Mother’s Day is full of notions of flowers, handmade gifts, brunch, perfectly behaved children, and the Hallmark goodness of the idyllic family life. It’s a day to not only honor the moms in our lives, but to embrace our own role of motherhood. It should seem like a happy time to celebrate; however, it’s complicated as a bereaved mom.
Being a loss mom is hard, and Mother’s Day ranks up there as one of the hardest days of the year. Whether it be the loss of a child, stillbirth, miscarriage, or infertility, there are a lot of women with heavy hearts and Mother’s Day is a reminder of all the should-haves, could-haves, and would-haves. There’s no escaping the signs everywhere–from store displays, media advertisements, to community events.
I remember my first year as a loss mom was difficult and I absolutely dreaded Mother’s Day. Only six months before, my son had passed away, followed by a miscarriage a few months after. My grief was incredibly raw, and Mother’s Day was another reminder that I was a childless mom. It was hard enough trying to navigate day to day life, but holidays, particularly family-centered holidays, felt cruel. I knew in my heart that I was a mother, but to the outside world I felt I was an invisible mom. I spent the day avoiding restaurants, church, shopping, and anything else that would be a trigger. That’s been several years ago and since then I’ve been blessed with two sweet little boys and I love celebrating with my kids, but Mother’s Day will always be bittersweet, and at some point in the day there will be tears for what I’ve lost.
How does a loss mom navigate Mother’s Day? It depends on the mom and where she is on her journey. First of all, if you are going through this, I want to acknowledge that you are in fact still a mom and deserve to be recognized. If you need your space, be sure to take time for yourself. If you need support, lean on people that understand and make you feel heard. If you want to honor your child’s memory, then do something that brings joy or peace to your heart. If you have living children, it’s ok that joy and grief can coexist. After all, you are a mom, so make sure you spend some time doing things for you.

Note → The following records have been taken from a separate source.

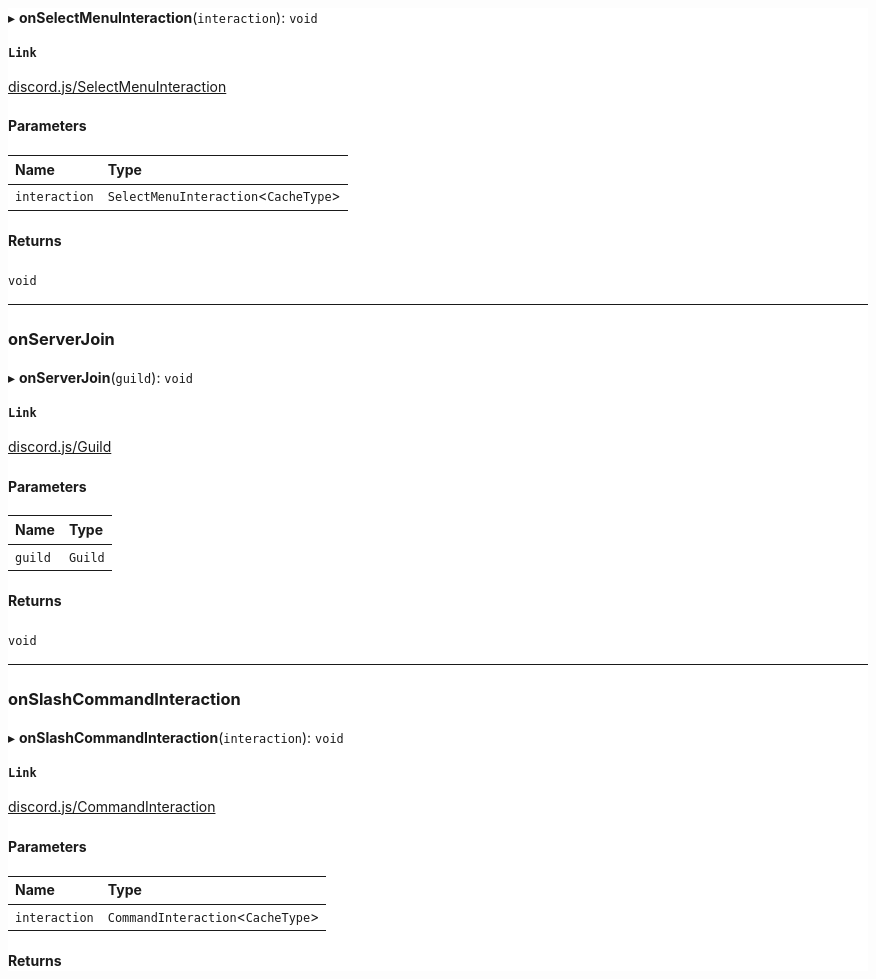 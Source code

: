 ▸ **onSelectMenuInteraction**(`interaction`): `void`

**`Link`**

[discord.js/SelectMenuInteraction](https://discord.js.org/#/docs/discord.js/13.11.0/class/SelectMenuInteraction)

#### Parameters

| Name | Type |
| :------ | :------ |
| `interaction` | `SelectMenuInteraction`<`CacheType`\> |

#### Returns

`void`

___

### onServerJoin

▸ **onServerJoin**(`guild`): `void`

**`Link`**

[discord.js/Guild](https://discord.js.org/#/docs/discord.js/13.11.0/class/Guild)

#### Parameters

| Name | Type |
| :------ | :------ |
| `guild` | `Guild` |

#### Returns

`void`

___

### onSlashCommandInteraction

▸ **onSlashCommandInteraction**(`interaction`): `void`

**`Link`**

[discord.js/CommandInteraction](https://discord.js.org/#/docs/discord.js/13.11.0/class/CommandInteraction)

#### Parameters

| Name | Type |
| :------ | :------ |
| `interaction` | `CommandInteraction`<`CacheType`\> |

#### Returns
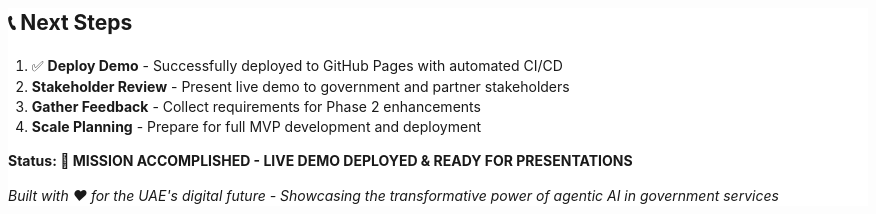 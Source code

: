 
## 📞 Next Steps

1. ✅ **Deploy Demo** - Successfully deployed to GitHub Pages with automated CI/CD
2. **Stakeholder Review** - Present live demo to government and partner stakeholders
3. **Gather Feedback** - Collect requirements for Phase 2 enhancements
4. **Scale Planning** - Prepare for full MVP development and deployment

**Status: 🎯 MISSION ACCOMPLISHED - LIVE DEMO DEPLOYED & READY FOR PRESENTATIONS**

*Built with ❤️ for the UAE's digital future - Showcasing the transformative power of agentic AI in government services*
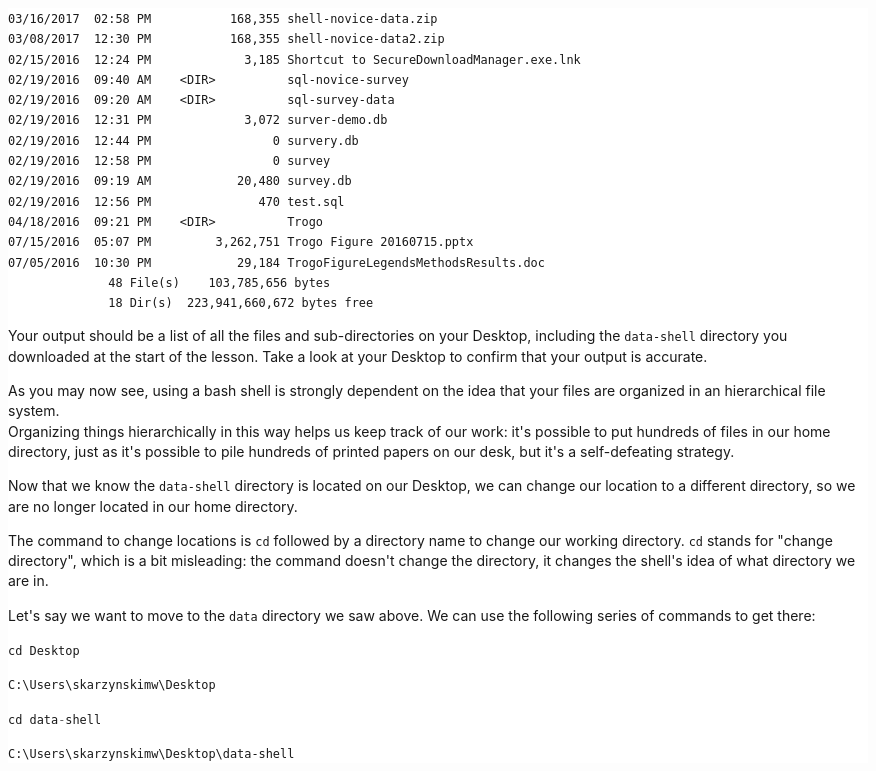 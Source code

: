     03/16/2017  02:58 PM           168,355 shell-novice-data.zip
    03/08/2017  12:30 PM           168,355 shell-novice-data2.zip
    02/15/2016  12:24 PM             3,185 Shortcut to SecureDownloadManager.exe.lnk
    02/19/2016  09:40 AM    <DIR>          sql-novice-survey
    02/19/2016  09:20 AM    <DIR>          sql-survey-data
    02/19/2016  12:31 PM             3,072 surver-demo.db
    02/19/2016  12:44 PM                 0 survery.db
    02/19/2016  12:58 PM                 0 survey
    02/19/2016  09:19 AM            20,480 survey.db
    02/19/2016  12:56 PM               470 test.sql
    04/18/2016  09:21 PM    <DIR>          Trogo
    07/15/2016  05:07 PM         3,262,751 Trogo Figure 20160715.pptx
    07/05/2016  10:30 PM            29,184 TrogoFigureLegendsMethodsResults.doc
                  48 File(s)    103,785,656 bytes
                  18 Dir(s)  223,941,660,672 bytes free
    

Your output should be a list of all the files and sub-directories on your
Desktop, including the `data-shell` directory you downloaded at
the start of the lesson.  Take a look at your Desktop to confirm that
your output is accurate.  

As you may now see, using a bash shell is strongly dependent on the idea that
your files are organized in an hierarchical file system.  
Organizing things hierarchically in this way helps us keep track of our work:
it's possible to put hundreds of files in our home directory,
just as it's possible to pile hundreds of printed papers on our desk,
but it's a self-defeating strategy.

Now that we know the `data-shell` directory is located on our Desktop, we
can change our location to a different directory, so we are no longer located in
our home directory.  

The command to change locations is `cd` followed by a
directory name to change our working directory.
`cd` stands for "change directory",
which is a bit misleading:
the command doesn't change the directory,
it changes the shell's idea of what directory we are in.

Let's say we want to move to the `data` directory we saw above.  We can
use the following series of commands to get there:


```python
cd Desktop
```

    C:\Users\skarzynskimw\Desktop
    


```python
cd data-shell
```

    C:\Users\skarzynskimw\Desktop\data-shell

How can you be there for a loss mom on Mother’s Day? One of the biggest things you can do is acknowledge her and her journey. Even a simple text saying “thinking about you today” or sending a thoughtful card really goes a long way. One thing a bereaved mom fears is that her child will be forgotten, so remembering her baby’s name means a lot. Just being there or allowing her to express her true feelings without offering silver-lining advice or platitudes can give her the safe space she needs. And if she prefers to be alone, that is ok too. Mother’s Day can be overwhelming so she may just want to avoid the day altogether.

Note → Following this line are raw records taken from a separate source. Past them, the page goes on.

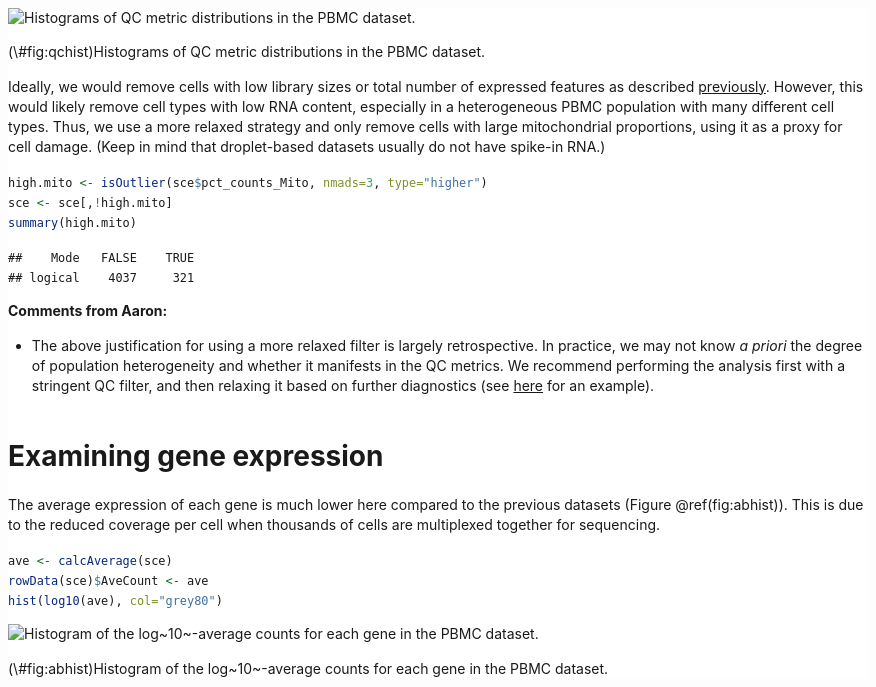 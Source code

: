 <div class="figure">
<img src="/home/cri.camres.org/lun01/AaronDocs/Research/simpleSingleCell/results/work-3-tenx_files/figure-html/qchist-1.png" alt="Histograms of QC metric distributions in the PBMC dataset." width="960" />
<p class="caption">(\#fig:qchist)Histograms of QC metric distributions in the PBMC dataset.</p>
</div>

Ideally, we would remove cells with low library sizes or total number of expressed features as described [previously](https://bioconductor.org/packages/3.9/simpleSingleCell/vignettes/work-1-reads.html#quality-control-on-the-cells).
However, this would likely remove cell types with low RNA content, especially in a heterogeneous PBMC population with many different cell types.
Thus, we use a more relaxed strategy and only remove cells with large mitochondrial proportions, using it as a proxy for cell damage.
(Keep in mind that droplet-based datasets usually do not have spike-in RNA.)


```r
high.mito <- isOutlier(sce$pct_counts_Mito, nmads=3, type="higher")
sce <- sce[,!high.mito]
summary(high.mito)
```

```
##    Mode   FALSE    TRUE 
## logical    4037     321
```

**Comments from Aaron:**

- The above justification for using a more relaxed filter is largely retrospective.
In practice, we may not know _a priori_ the degree of population heterogeneity and whether it manifests in the QC metrics.
We recommend performing the analysis first with a stringent QC filter, and then relaxing it based on further diagnostics (see [here](https://bioconductor.org/packages/3.9/simpleSingleCell/vignettes/xtra-1-qc.html#checking-for-discarded-cell-types) for an example).

# Examining gene expression

The average expression of each gene is much lower here compared to the previous datasets (Figure \@ref(fig:abhist)).
This is due to the reduced coverage per cell when thousands of cells are multiplexed together for sequencing.


```r
ave <- calcAverage(sce)
rowData(sce)$AveCount <- ave
hist(log10(ave), col="grey80")
```

<div class="figure">
<img src="/home/cri.camres.org/lun01/AaronDocs/Research/simpleSingleCell/results/work-3-tenx_files/figure-html/abhist-1.png" alt="Histogram of the log~10~-average counts for each gene in the PBMC dataset." width="100%" />
<p class="caption">(\#fig:abhist)Histogram of the log~10~-average counts for each gene in the PBMC dataset.</p>
</div>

Today, May 7th, is called Bereaved Mother’s Day. It wasn’t until I was part of the dreaded bereaved moms club that I even knew such a day existed. Every year, it falls the Sunday before Mother’s Day to acknowledge those that have lost a child, pregnancy, or experienced infertility. While these moms should also be honored and remembered on the traditional Mother’s Day, Bereaved Mother’s Day allows us to hold space for the moms that carry a child or children in their heart.
Wishing all of you moms out there a wonderful Mother’s Day, and if this day is hard for you, I hope you have a gentle day. For those moms with a heavy heart, I hope you feel loved, seen and know that you are not alone on this Mother’s Day.